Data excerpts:
::::::::
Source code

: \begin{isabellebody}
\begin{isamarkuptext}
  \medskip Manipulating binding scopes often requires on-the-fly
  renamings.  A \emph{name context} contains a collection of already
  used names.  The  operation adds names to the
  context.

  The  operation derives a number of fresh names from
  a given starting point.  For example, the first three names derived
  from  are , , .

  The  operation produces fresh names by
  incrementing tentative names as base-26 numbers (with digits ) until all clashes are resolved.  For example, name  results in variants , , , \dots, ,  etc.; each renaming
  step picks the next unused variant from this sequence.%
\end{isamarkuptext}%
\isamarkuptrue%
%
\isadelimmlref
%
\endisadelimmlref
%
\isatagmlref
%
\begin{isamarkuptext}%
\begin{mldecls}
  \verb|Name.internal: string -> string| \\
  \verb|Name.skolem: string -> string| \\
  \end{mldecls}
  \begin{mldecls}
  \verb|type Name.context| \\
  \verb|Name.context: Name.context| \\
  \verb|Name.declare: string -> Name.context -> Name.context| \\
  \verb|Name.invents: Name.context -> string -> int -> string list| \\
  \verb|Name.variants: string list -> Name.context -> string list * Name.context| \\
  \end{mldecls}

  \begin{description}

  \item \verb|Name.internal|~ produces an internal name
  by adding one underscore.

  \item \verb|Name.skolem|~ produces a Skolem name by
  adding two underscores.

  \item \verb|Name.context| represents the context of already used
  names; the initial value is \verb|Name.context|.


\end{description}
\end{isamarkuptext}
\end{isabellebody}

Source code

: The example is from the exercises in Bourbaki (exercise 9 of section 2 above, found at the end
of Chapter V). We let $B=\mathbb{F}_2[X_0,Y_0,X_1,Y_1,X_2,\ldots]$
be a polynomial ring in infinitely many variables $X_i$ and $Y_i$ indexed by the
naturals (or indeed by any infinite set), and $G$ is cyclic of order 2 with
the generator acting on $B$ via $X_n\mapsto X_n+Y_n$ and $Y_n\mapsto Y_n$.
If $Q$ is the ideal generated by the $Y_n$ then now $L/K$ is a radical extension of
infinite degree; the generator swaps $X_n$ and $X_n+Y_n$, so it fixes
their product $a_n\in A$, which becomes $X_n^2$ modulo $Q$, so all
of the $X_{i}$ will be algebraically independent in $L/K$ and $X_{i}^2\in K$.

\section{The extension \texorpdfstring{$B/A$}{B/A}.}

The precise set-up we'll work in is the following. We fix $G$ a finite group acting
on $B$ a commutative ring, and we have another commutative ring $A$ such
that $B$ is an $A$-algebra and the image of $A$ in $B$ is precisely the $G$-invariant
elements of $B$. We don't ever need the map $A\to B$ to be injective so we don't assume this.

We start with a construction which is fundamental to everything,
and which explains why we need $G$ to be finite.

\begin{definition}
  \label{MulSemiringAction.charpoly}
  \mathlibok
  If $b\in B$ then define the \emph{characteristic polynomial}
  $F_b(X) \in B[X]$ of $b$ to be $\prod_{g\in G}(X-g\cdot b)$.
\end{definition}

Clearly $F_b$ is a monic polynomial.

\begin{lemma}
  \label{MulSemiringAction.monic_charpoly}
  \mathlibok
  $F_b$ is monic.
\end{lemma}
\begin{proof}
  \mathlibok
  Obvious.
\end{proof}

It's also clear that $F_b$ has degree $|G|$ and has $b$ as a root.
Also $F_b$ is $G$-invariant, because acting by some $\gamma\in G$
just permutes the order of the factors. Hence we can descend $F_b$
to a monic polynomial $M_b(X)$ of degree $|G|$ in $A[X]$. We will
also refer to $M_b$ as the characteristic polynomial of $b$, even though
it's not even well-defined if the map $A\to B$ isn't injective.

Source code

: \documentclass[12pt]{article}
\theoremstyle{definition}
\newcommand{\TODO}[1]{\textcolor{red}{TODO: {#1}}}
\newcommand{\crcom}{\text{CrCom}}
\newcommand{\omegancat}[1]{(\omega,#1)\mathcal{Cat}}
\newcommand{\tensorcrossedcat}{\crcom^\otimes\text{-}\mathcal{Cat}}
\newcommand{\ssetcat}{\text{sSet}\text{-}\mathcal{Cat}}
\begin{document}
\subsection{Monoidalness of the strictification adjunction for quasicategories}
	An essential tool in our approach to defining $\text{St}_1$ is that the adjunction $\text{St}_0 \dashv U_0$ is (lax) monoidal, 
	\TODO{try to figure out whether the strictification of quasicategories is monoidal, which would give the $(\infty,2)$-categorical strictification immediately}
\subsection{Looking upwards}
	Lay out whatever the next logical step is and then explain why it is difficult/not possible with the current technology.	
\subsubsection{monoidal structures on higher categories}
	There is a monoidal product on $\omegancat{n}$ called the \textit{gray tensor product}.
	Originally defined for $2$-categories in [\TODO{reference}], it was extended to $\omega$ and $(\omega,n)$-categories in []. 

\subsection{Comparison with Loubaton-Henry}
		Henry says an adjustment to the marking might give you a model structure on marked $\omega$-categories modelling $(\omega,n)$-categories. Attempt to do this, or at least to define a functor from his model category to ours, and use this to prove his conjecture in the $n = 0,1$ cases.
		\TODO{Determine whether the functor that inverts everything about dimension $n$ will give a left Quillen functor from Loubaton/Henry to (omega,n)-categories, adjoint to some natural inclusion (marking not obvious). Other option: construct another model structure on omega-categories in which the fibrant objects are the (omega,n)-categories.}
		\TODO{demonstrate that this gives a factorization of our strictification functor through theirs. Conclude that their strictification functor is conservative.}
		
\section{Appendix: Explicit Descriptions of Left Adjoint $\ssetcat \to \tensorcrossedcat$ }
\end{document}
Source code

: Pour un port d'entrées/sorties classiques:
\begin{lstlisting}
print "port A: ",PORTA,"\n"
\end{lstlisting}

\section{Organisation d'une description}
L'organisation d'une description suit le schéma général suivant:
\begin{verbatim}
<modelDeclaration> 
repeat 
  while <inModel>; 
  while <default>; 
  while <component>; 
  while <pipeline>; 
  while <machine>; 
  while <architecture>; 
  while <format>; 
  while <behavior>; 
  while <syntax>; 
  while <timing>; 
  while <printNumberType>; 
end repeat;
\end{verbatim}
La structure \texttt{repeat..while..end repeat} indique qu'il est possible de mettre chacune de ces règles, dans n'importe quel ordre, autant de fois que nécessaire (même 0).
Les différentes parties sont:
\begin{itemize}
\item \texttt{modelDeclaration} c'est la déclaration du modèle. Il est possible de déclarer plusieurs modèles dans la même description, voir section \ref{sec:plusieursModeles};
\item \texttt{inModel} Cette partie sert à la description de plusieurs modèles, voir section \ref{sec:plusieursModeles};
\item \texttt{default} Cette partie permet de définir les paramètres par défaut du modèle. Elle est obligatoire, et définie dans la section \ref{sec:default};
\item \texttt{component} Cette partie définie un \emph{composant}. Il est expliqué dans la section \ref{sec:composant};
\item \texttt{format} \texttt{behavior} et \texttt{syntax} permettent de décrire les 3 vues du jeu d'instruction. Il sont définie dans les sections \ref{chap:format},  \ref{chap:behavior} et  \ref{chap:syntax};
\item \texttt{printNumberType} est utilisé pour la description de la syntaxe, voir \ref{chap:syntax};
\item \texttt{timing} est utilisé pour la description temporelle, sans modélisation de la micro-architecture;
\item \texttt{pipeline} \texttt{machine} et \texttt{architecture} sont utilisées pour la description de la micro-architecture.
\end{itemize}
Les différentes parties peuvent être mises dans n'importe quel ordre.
::::::::
_WHAT NEEDS TO BE DONE:_ All lines from the one with "de la micro-architecture." onward to the end of the records above should be repeated exactly, and only those lines.

_ANSWER TO THIS EXERCISE:_
\item \texttt{pipeline} \texttt{machine} et \texttt{architecture} sont utilisées pour la description de la micro-architecture.
\end{itemize}
Les différentes parties peuvent être mises dans n'importe quel ordre.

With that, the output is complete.